Boards of Canada have finally cracked open Inferno. The Scottish electronic duo shared “Introit” and “Prophecy at 1420 MHz,” the opening two tracks from their forthcoming album, alongside a new Robert Beatty-directed video.

Inferno is out May 29 via Warp, according to the band's official site and Warp's release page. That alone makes this more than another cryptic signal from the Boards of Canada bunker. The album is their first full-length since 2013's Tomorrow's Harvest, a record that already felt like an emergency broadcast from a future nobody wanted to admit was arriving.

“Introit” functions like a threshold: short, synthetic, ritualistic, more invocation than single. “Prophecy at 1420 MHz” is the more substantial transmission, built around a patient pulse, ghosted vocal textures, and the sort of degraded sci-fi dread Boards of Canada can still make feel weirdly intimate. NME notes that the title references the deep-space frequency used in the search for extraterrestrial life, which fits the record cycle's whole atmosphere of code, signal, and half-buried message.

The new video continues the VHS-static visual language that has surrounded the rollout.
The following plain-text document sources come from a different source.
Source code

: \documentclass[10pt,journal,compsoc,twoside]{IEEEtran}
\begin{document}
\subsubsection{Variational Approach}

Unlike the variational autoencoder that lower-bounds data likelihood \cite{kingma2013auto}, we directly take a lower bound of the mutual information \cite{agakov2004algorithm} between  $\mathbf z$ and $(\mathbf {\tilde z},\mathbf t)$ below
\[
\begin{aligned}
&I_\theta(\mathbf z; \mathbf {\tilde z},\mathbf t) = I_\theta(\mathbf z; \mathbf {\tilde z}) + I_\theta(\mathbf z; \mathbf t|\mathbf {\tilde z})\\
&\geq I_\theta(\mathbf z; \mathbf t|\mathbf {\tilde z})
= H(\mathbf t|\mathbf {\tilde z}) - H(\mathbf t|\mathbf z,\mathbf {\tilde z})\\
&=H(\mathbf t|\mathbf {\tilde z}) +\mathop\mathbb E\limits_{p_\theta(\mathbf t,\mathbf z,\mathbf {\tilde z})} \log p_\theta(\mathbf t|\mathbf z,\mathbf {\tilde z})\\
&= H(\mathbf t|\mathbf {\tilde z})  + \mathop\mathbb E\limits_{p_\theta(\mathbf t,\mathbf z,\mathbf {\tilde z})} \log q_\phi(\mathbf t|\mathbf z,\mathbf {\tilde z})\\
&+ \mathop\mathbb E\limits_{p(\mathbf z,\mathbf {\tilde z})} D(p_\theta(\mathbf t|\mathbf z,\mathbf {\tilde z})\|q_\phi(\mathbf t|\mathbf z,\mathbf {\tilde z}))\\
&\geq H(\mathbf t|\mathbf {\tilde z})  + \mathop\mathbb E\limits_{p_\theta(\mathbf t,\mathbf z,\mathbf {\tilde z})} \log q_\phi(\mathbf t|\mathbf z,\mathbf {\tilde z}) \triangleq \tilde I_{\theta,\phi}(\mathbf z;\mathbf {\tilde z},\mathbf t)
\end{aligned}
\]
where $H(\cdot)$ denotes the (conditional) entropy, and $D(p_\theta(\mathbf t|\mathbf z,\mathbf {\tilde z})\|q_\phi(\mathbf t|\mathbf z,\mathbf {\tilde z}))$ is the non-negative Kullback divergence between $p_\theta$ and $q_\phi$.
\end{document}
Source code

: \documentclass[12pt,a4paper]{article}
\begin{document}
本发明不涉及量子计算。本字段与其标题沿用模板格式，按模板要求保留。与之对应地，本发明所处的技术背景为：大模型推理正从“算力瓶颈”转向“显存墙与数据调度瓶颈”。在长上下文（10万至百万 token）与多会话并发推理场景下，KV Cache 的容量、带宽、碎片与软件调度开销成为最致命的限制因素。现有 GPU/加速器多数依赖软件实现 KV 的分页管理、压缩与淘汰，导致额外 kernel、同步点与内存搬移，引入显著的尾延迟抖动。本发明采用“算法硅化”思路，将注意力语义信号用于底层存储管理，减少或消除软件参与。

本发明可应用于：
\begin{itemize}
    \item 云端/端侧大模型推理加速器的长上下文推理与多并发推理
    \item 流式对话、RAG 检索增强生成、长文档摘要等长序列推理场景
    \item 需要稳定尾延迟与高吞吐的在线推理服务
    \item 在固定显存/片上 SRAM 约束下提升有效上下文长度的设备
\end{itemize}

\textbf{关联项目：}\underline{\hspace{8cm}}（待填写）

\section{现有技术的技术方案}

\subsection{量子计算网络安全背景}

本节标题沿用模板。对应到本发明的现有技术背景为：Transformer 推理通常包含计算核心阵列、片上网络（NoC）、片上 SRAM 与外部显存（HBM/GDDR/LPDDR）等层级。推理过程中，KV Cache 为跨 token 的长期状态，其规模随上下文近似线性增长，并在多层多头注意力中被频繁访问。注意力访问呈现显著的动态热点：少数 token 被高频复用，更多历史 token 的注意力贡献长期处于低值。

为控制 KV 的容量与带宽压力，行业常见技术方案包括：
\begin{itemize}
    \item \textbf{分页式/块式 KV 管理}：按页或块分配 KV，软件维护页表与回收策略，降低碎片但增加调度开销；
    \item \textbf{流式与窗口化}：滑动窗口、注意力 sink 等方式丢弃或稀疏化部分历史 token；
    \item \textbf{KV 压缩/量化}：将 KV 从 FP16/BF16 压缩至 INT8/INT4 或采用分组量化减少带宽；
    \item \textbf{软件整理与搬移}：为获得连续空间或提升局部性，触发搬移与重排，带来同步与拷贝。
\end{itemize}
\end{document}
Pitchfork describes it as advancing the “staticky VHS aesthetic and cultish symbolism” introduced during the teaser campaign, while Treble confirms Beatty as the director. Beatty is a natural match for Boards of Canada: his visual work often feels like album art recovered from a dream you were not supposed to remember.

Treble also lists Inferno as an 18-track album, opening with “Introit” and “Prophecy At 1420 MHz” before moving through titles like “Hydrogen Helium Lithium Leviathan,” “Age Of Capricorn,” “Naraka,” “Deep Time,” and “I Saw Through Platonia.” The names read like a syllabus for end-times astronomy, which is to say they read like Boards of Canada titles.

This is not a band that needs to chase urgency. Boards of Canada move at their own occult tempo, and the gap since Tomorrow's Harvest has only made every new detail feel heavier. “Introit” and “Prophecy at 1420 MHz” do not answer every question about Inferno. They do something more useful: they make the door look dangerous enough to walk through.